[Plain-text document sources]
⟨

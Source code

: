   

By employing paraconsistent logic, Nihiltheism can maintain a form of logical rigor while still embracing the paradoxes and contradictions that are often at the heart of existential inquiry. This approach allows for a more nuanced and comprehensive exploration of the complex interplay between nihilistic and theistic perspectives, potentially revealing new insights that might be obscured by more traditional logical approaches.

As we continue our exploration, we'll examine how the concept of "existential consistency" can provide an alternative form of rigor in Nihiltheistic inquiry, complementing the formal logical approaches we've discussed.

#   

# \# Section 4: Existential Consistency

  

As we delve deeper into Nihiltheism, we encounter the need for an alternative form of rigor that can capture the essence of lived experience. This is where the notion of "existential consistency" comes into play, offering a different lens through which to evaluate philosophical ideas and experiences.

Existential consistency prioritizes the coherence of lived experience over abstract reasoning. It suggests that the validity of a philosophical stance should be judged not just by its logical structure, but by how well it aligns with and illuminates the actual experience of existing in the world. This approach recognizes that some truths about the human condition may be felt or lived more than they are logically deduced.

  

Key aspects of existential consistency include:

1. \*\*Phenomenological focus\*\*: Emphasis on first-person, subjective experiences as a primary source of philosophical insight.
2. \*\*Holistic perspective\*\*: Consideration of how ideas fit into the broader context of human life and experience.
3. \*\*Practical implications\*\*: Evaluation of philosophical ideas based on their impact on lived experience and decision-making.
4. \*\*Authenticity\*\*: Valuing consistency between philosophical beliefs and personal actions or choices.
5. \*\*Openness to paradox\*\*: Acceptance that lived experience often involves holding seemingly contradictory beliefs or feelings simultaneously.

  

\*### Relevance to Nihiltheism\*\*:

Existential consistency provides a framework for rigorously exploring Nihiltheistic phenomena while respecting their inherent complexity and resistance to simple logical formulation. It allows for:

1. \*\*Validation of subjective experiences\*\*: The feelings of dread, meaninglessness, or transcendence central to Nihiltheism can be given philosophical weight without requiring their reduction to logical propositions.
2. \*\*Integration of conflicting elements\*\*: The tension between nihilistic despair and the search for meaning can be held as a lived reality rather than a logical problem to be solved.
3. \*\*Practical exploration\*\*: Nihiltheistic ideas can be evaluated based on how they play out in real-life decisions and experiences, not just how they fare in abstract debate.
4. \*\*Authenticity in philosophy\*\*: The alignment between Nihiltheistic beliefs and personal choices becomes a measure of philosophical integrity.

⟩

Copy out every line of the data that includes "human".

Existential consistency prioritizes the coherence of lived experience over abstract reasoning. It suggests that the validity of a philosophical stance should be judged not just by its logical structure, but by how well it aligns with and illuminates the actual experience of existing in the world. This approach recognizes that some truths about the human condition may be felt or lived more than they are logically deduced.
2. \*\*Holistic perspective\*\*: Consideration of how ideas fit into the broader context of human life and experience.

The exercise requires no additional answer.